Stored items from a collection

____________________

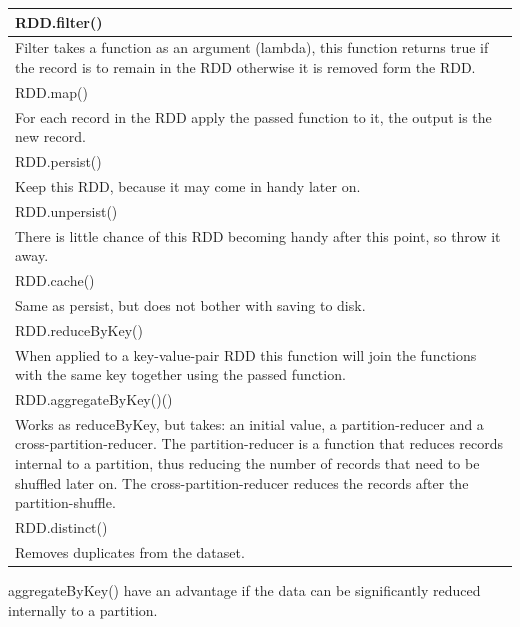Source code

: \documentclass[abstract=on]{article}
\begin{document}
\begin{center}
\begin{tabularx}{0.75\textwidth}{ |X| }
\hline
\cellcolor[gray]{0.9}
RDD.filter() \\ \hline
Filter takes a function as an argument (lambda), this function returns true 
if the record is to remain in the RDD otherwise it is removed form the RDD. 
\\ \hline
\hline
\cellcolor[gray]{0.9}
RDD.map() \\ \hline
For each record in the RDD apply the passed function to it, the output is the 
 new record.
\\ \hline
\hline
\cellcolor[gray]{0.9}
RDD.persist() \\ \hline
Keep this RDD, because it may come in handy later on.
\\ \hline
\hline
\cellcolor[gray]{0.9}
RDD.unpersist() \\ \hline
There is little chance of this RDD becoming handy after this point, so throw it 
away.
\\ \hline
\hline
\cellcolor[gray]{0.9}
RDD.cache() \\ \hline
Same as persist, but does not bother with saving to disk.
\\ \hline
\hline
\cellcolor[gray]{0.9}
RDD.reduceByKey() \\ \hline
When applied to a key-value-pair RDD this function will join the functions with 
the same key together using the passed
function.
\\ \hline
\hline
\cellcolor[gray]{0.9}
RDD.aggregateByKey()() \\ \hline
Works as reduceByKey, but takes: an initial value, a partition-reducer and a 
cross-partition-reducer. The partition-reducer is a function that reduces 
records internal to a partition, thus reducing the number of records that need 
to be shuffled later on. The cross-partition-reducer reduces the records after 
the partition-shuffle.
\\ \hline

\hline
\cellcolor[gray]{0.9}
RDD.distinct() \\ \hline
Removes duplicates from the dataset.
\\ \hline
\end{tabularx}

\end{center}
aggregateByKey() have an advantage if the data can be significantly reduced internally to a partition.
\end{document}
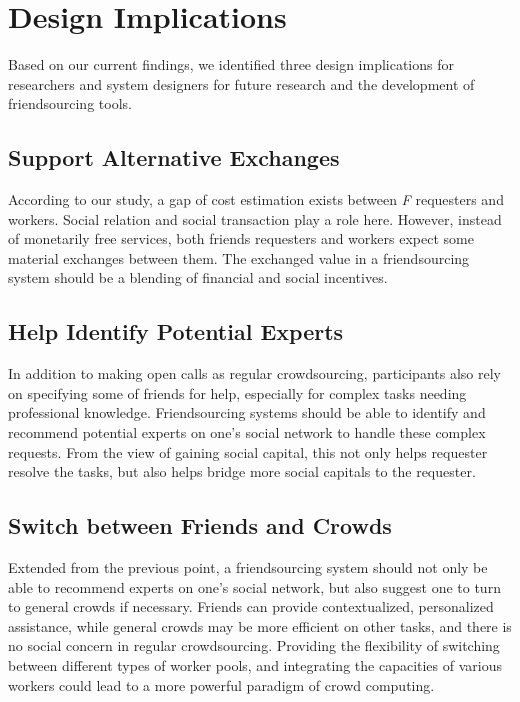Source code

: \section{Design Implications}

Based on our current findings, 
we identified three design implications for researchers and system designers for future research and the development of friendsourcing tools.

\subsection{Support Alternative Exchanges}
According to our study, 
a gap of cost estimation exists between \emph{F} requesters and workers. 
Social relation and social transaction play a role here. 
However, instead of monetarily free services, 
both friends requesters and workers expect some material exchanges between them.
The exchanged value in a friendsourcing system should be a blending of financial and social incentives.

\subsection{Help Identify Potential Experts}
In addition to making open calls as regular crowdsourcing, 
participants also rely on specifying some of friends for help, especially for complex tasks needing professional knowledge.
Friendsourcing systems should be able to identify and recommend potential experts on one's social network to handle these complex requests. 
From the view of gaining social capital, this not only helps requester resolve the tasks, 
but also helps bridge more social capitals to the requester.

\subsection{Switch between Friends and Crowds}
Extended from the previous point, 
a friendsourcing system should not only be able to recommend experts on one's social network, 
but also suggest one to turn to general crowds if necessary. 
Friends can provide contextualized, personalized assistance, 
while general crowds may be more efficient on other tasks, and there is no social concern in regular crowdsourcing. 
Providing the flexibility of switching between different types of worker pools, 
and integrating the capacities of various workers could lead to a more powerful paradigm of crowd computing.







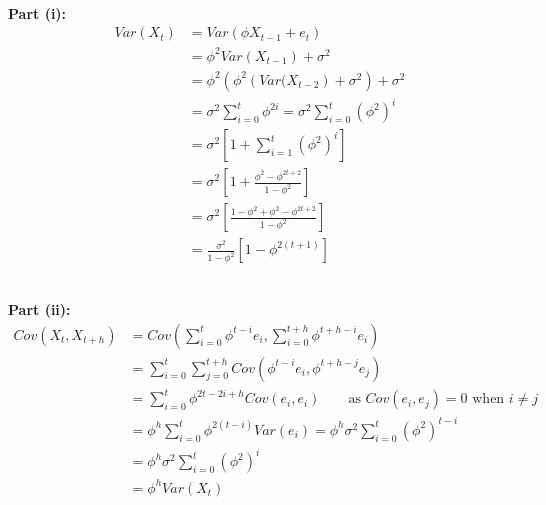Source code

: \documentclass[10pt,a4paper]{exam}
\begin{document}
\begin{questions}
\begin{solution}
\\\textbf{Part (i):}\\
\begin{align*}
Var(X_t) 	&= Var(\phi X_{t-1} + e_t)\\
				&= \phi^2Var(X_{t-1}) + \sigma^2\\
				&= \phi^2\left(\phi^2\left(Var(X_{t-2}\right) + \sigma^2\right) + \sigma^2\\
				&= \sigma^2 \sum_{i=0}^t \phi^{2i} = \sigma^2 \sum_{i=0}^t \left(\phi^2\right)^i\\
				&= \sigma^2 \left[1 + \sum_{i=1}^t \left(\phi^2\right)^i \right]\\
				&= \sigma^2 \left[1 + \frac{\phi^2 - \phi^{2t+2}}{1 - \phi^2}\right]\\
				&= \sigma^2 \left[\frac{1 - \phi^2 + \phi^2 - \phi^{2t+2}}{1 - \phi^2}\right]\\
				&= \frac{\sigma^2}{1 - \phi^2}\left[1 - \phi^{2(t+1)}\right]
\end{align*}
\end{solution}
\pagebreak
\begin{solution}
\\\textbf{Part (ii):}\\
\begin{align*}
Cov(X_t, X_{t+h})		&= Cov\left(\sum_{i=0}^t \phi^{t-i}e_i, \sum_{i=0}^{t+h} \phi^{t+h-i}e_i\right)\\
								&= \sum_{i=0}^t \sum_{j=0}^{t+h} Cov(\phi^{t-i}e_i, \phi^{t+h-j}e_j)\\
								&= \sum_{i=0}^t \phi^{2t - 2i + h} Cov(e_i, e_i) \quad \quad \text{as }Cov(e_i, e_j) = 0\text{ when }i\neq j\\
								&= \phi^h \sum_{i=0}^t \phi^{2(t-i)} Var(e_i) = \phi^h \sigma^2 \sum_{i=0}^t \left(\phi^2\right)^{t-i}\\
								&= \phi^h \sigma^2 \sum_{i=0}^t \left(\phi^2\right)^i\\
								&= \phi^h Var(X_t)\\
\end{align*}


\end{solution}
\end{questions}
\end{document}
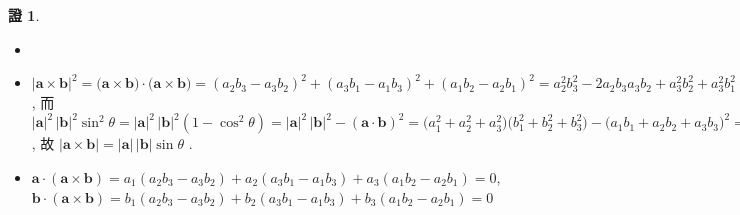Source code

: \documentclass[12pt]{extarticle}
\newcommand{\ds}{\displaystyle}
\theoremstyle{definition}
\newtheorem*{prf}{證}
\newcommand{\va}{\mathbf{a}}
\newcommand{\vb}{\mathbf{b}}
\begin{document}
\begin{prf}
  \begin{itemize}\setlength{\itemsep}{0pt}
    \item[]
    \item $\ds|\va\times\vb|^2 =\big(\va\times\vb\big)\cdot\big(\va\times\vb\big) = (a_2b_3-a_3b_2)^2 + (a_3b_1-a_1b_3)^2 + (a_1b_2-a_2b_1)^2 = a_2^2b_3^2-2a_2b_3a_3b_2+a_3^2b_2^2 +a_3^2b_1^2-2a_3b_1a_1b_3+a_1^2b_3^2 + a_1^2b_2^2-2a_1b_2a_2b_1+a_2^2b_1^2$, 而 $\ds|\va|^2\,|\vb|^2\sin^2\theta = |\va|^2\,|\vb|^2(1 - \cos^2\theta) = |\va|^2\,|\vb|^2 - (\va\cdot\vb)^2 = \big(a_1^2+a_2^2+a_3^2\big)\big(b_1^2+b_2^2+b_3^2\big)-\big(a_1b_1+a_2b_2+a_3b_3\big)^2 = a_1^2b_2^2+a_1^2b_3^2+a_2^2b_1^2+a_2^2b_3^2+a_3^2b_1^2+a_3^2b_2^2 - \big(2a_1b_1a_2b_2+2a_1b_1a_3b_3+2a_2b_2a_3b_3\big)$, 故 $|\va\times\vb|=|\va|\,|\vb|\sin\theta$ . 
    \item $\ds\va\cdot(\va\times\vb) = a_1(a_2 b_3 - a_3 b_2) + a_2(a_3 b_1 - a_1 b_3) + a_3(a_1 b_2 - a_2 b_1) = 0$, \\$\ds\vb\cdot(\va\times\vb) = b_1(a_2 b_3 - a_3 b_2) + b_2(a_3 b_1 - a_1 b_3) + b_3(a_1 b_2 - a_2 b_1) = 0$

\end{itemize}
\end{prf}
\end{document}
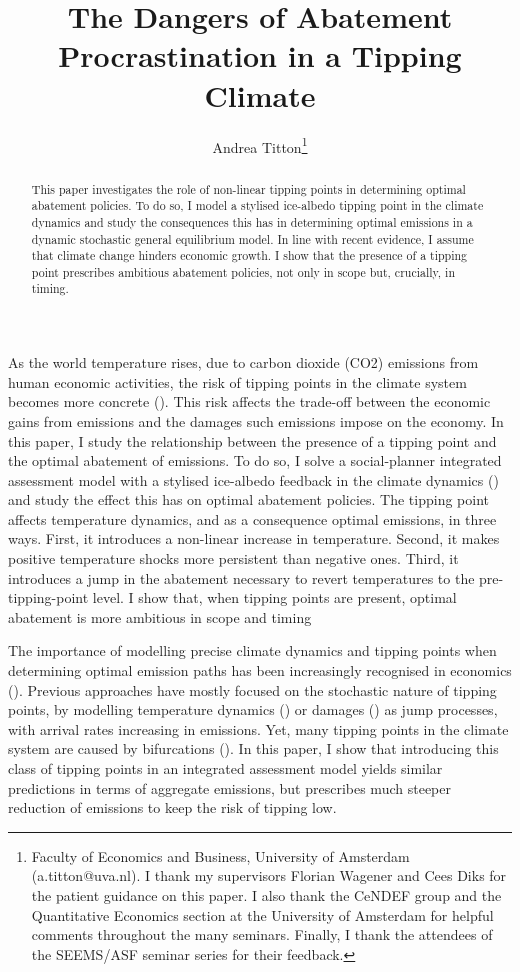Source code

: \documentclass[american, abstract=off]{scrartcl}
\author{Andrea Titton\thanks{
      Faculty of Economics and Business, University of Amsterdam (a.titton@uva.nl). I thank my supervisors Florian Wagener and Cees Diks for the patient guidance on this paper. I also thank the CeNDEF group and the Quantitative Economics section at the University of Amsterdam for helpful comments throughout the many seminars. Finally, I thank the attendees of the SEEMS/ASF seminar series for their feedback.
    }}
\title{The Dangers of Abatement Procrastination in a Tipping Climate}
\begin{document}
\maketitle

\begin{abstract}
  This paper investigates the role of non-linear tipping points in determining optimal abatement policies. To do so, I model a stylised ice-albedo tipping point in the climate dynamics and study the consequences this has in determining optimal emissions in a dynamic stochastic general equilibrium model. In line with recent evidence, I assume that climate change hinders economic growth. I show that the presence of a tipping point prescribes ambitious abatement policies, not only in scope but, crucially, in timing. 
\end{abstract}

\newpage
As the world temperature rises, due to carbon dioxide (CO2) emissions from human economic activities, the risk of tipping points in the climate system becomes more concrete (\cite{ashwin_extreme_2020,sledd_cloudier_2021}). This risk affects the trade-off between the economic gains from emissions and the damages such emissions impose on the economy. In this paper, I study the relationship between the presence of a tipping point and the optimal abatement of emissions. To do so, I solve a social-planner integrated assessment model with a stylised ice-albedo feedback in the climate dynamics (\cite{hogg_glacial_2008,ashwin_tipping_2012}) and study the effect this has on optimal abatement policies. The tipping point affects temperature dynamics, and as a consequence optimal emissions, in three ways. First, it introduces a non-linear increase in temperature. Second, it makes positive temperature shocks more persistent than negative ones. Third, it introduces a jump in the abatement necessary to revert temperatures to the pre-tipping-point level. I show that, when tipping points are present, optimal abatement is more ambitious in scope and timing

The importance of modelling precise climate dynamics and tipping points when determining optimal emission paths has been increasingly recognised in economics (\cite{van_den_bremer_risk-adjusted_2021,dietz_economic_2021,dietz_are_2020,taconet_social_2021,lontzek_stochastic_2015}). Previous approaches have mostly focused on the stochastic nature of tipping points, by modelling temperature dynamics (\cite{dietz_economic_2021}) or damages (\cite{lontzek_stochastic_2015}) as jump processes, with arrival rates increasing in emissions. Yet, many tipping points in the climate system are caused by bifurcations (\cite{ashwin_extreme_2020,ashwin_tipping_2012}). In this paper, I show that introducing this class of tipping points in an integrated assessment model yields similar predictions in terms of aggregate emissions, but prescribes much steeper reduction of emissions to keep the risk of tipping low.
\end{document}
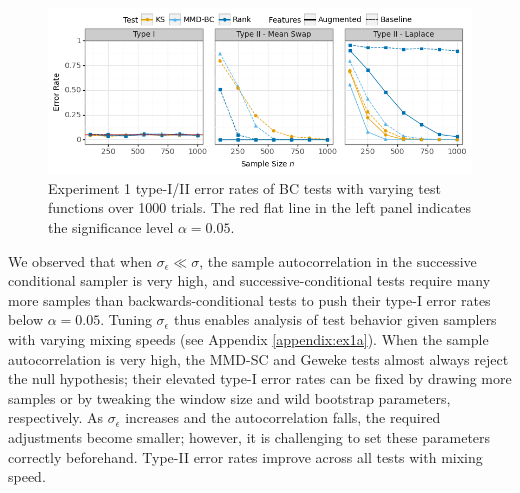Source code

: \documentclass{article}
\begin{document}
\begin{figure}
    \centering
    \includegraphics[width=\textwidth]{figures/results_1.png}
    \caption{
        Experiment 1 type-I/II error rates of BC tests with varying test functions over 1000 trials. 
        The red flat line in the left panel indicates the significance level $\alpha=0.05$. 
    }
    \label{fig:ex1_aux}
\end{figure}

We observed that when $\sigma_{\epsilon} \ll \sigma$, the sample autocorrelation in the successive conditional sampler is very high, and successive-conditional tests require many more samples than backwards-conditional tests to push their type-I error rates below $\alpha=0.05$. Tuning $\sigma_{\epsilon}$ thus enables analysis of test behavior given samplers with varying mixing speeds (see Appendix \ref{appendix:ex1a}). When the sample autocorrelation is very high, the MMD-SC and Geweke tests almost always reject the null hypothesis; their elevated type-I error rates can be fixed by drawing more samples or by tweaking the window size and wild bootstrap parameters, respectively. As $\sigma_{\epsilon}$ increases and the autocorrelation falls, the required adjustments become smaller; however, it is challenging to set these parameters correctly beforehand. Type-II error rates improve across all tests with mixing speed.
\end{document}
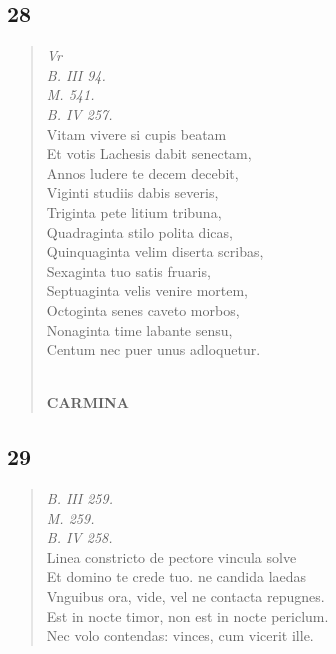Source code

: \documentclass[11pt, a4paper]{report}
\begin{document}
            \subsection*{28}
      \begin{verse}
      \textit{Vr} \\ \textit{B. III 94.} \\ \textit{M. 541.} \\ \textit{B. IV 257.} \\ Vitam vivere si cupis beatam \\ Et votis Lachesis dabit senectam, \\ Annos ludere te decem decebit, \\ Viginti studiis dabis severis, \\ Triginta pete litium tribuna, \\ Quadraginta stilo polita dicas, \\ Quinquaginta velim diserta scribas, \\ Sexaginta tuo satis fruaris, \\ Septuaginta velis venire mortem, \\ Octoginta senes caveto morbos, \\ Nonaginta time labante sensu, \\ Centum nec puer unus adloquetur. \\ 
        ﻿\pagebreak 
    \begin{center} \textbf{CARMINA} \end{center} \marginpar{[100]} 
      \end{verse}
  
            \subsection*{29}
      \begin{verse}
      \textit{B. III 259.} \\ \textit{M. 259.} \\ \textit{B. IV 258.} \\ Linea constricto de pectore vincula solve \\ Et domino te crede tuo. ne candida laedas \\ Vnguibus ora, vide, vel ne contacta repugnes. \\ Est in nocte timor, non est in nocte periclum. \\ Nec volo contendas: vinces, cum vicerit ille. \\ 
      \end{verse}
  
\end{document}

____________________

WORK TASK: Using the records above, determine how many lines hold the word "requesters", and answer with that figure only.

RESULT OF THE TASK: 2